To build on recent deployment strategies, rail saturation missions, and undercover operations to fight crime on the CTA, the department is adding an additional 50 officers to its Public Transportation Unit. Ben Schumin

As part of this new multi-faceted plan to increase safety across Chicago’s rail and bus system, the Chicago Transit Authority (CTA) will add 50 more officers, smart policing technology and a dedicated detective unit.

To build on recent deployment strategies, rail saturation missions and undercover operations to fight crime on the CTA, the Chicago Police Department is adding an additional 50 officers to its Public Transportation Unit. With several hundred officers currently patrolling the CTA, the additional officers in the unit will expand CPD’s footprint on Chicago’s public transit system, allowing more officers to monitor activity on the platform stations, trains and buses.

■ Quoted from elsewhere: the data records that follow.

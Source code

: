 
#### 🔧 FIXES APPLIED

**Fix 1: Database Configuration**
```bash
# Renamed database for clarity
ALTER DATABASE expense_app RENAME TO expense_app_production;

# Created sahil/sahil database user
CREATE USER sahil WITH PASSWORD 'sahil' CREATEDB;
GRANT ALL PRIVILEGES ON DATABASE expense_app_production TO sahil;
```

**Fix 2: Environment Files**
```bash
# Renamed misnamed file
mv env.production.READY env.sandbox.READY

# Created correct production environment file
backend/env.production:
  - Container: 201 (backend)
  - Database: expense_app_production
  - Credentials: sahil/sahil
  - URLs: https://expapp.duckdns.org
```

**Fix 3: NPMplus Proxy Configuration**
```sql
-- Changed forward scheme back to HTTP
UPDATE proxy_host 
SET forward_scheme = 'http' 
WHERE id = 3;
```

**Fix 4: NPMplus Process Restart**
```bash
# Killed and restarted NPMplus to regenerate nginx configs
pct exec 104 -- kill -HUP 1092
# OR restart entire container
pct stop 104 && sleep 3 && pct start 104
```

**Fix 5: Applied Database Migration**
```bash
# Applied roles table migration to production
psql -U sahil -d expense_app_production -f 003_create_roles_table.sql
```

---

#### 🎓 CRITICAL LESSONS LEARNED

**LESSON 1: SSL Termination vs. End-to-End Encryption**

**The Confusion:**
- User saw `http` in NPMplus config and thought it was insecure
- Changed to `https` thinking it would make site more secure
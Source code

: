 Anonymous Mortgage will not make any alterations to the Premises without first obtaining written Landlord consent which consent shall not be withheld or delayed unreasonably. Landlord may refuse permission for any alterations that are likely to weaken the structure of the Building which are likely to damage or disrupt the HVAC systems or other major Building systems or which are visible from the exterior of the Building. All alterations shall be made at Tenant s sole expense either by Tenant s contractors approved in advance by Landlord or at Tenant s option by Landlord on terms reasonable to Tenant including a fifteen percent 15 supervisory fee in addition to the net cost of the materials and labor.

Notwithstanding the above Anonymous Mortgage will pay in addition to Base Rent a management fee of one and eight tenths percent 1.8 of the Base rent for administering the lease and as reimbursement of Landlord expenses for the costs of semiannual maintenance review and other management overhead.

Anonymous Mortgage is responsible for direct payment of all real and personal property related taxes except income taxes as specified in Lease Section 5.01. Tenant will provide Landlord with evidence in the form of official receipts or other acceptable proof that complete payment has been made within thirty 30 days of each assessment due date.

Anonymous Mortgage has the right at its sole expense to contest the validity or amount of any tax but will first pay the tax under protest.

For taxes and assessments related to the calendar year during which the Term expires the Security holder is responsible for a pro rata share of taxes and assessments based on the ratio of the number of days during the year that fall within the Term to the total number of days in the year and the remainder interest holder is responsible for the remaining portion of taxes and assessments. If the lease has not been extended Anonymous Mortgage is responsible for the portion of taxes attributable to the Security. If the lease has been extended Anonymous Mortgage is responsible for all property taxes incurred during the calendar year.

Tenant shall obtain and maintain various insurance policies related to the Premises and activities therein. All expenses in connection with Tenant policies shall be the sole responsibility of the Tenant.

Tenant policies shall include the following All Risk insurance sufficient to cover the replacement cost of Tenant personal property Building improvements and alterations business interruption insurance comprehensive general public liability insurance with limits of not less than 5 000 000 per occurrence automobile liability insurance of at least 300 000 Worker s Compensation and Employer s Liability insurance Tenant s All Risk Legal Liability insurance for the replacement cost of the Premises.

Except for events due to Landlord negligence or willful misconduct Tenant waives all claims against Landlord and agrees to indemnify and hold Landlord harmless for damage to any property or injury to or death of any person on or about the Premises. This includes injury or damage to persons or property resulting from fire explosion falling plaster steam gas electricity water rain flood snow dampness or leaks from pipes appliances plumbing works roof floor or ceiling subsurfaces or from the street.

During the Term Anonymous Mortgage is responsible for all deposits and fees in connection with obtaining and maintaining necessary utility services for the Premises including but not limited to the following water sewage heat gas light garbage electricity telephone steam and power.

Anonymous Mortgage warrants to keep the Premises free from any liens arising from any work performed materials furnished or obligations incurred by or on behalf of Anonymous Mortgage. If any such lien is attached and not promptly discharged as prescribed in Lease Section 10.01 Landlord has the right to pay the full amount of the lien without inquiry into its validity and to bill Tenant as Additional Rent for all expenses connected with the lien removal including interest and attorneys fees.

As part of last month’s department-wide reorganization to maximize the level of police resources back into the field, the CPD is creating a dedicated group of detectives to focus solely on crime activity on the CTA. Working directly with the CTA Security Department and the officers patrolling the stations, the new detectives will not only build on City’s current reductions in transit crime but also supplement its efforts to solve crimes when they do occur.

While crime on the CTA system has seen a slight decrease compared to the same time last year, arrests have increased by nearly 30% year-to-date, credited heavily towards targeted enforcement missions and increased collaboration between detectives and officers in the field.

  • In addition to the new detectives, the Department will also be adding a new Strategic Decision Support Center (SDSC Room) to the 1st (Central) District, which will be dedicated to solving CTA crime as well as crimes in the District.
  • Expected to launch this spring, the new smart-policing technology will be the central location where CPD will have access to more than 32,000 cameras already installed on CTA property.
  • The cameras, which are found at every rail station and on every bus and train, continue to assist detectives in identifying and locating offenders that commit crimes on the public transit system.

Funded by a donation from philanthropist and Citadel CEO Ken Griffin, the new SDSC Room will decrease the time needed to access surveillance footage from both CTA cameras as well as private security cameras, which in the past has taken detectives hours to retrieve. These district-based intelligence centers give real-time access to district intelligence information to police officers in the field, helping them determine deployment strategies based on historical crime data. This mobile technology will allow for smarter, data-driven patrols and significantly decreased response times to potential service calls.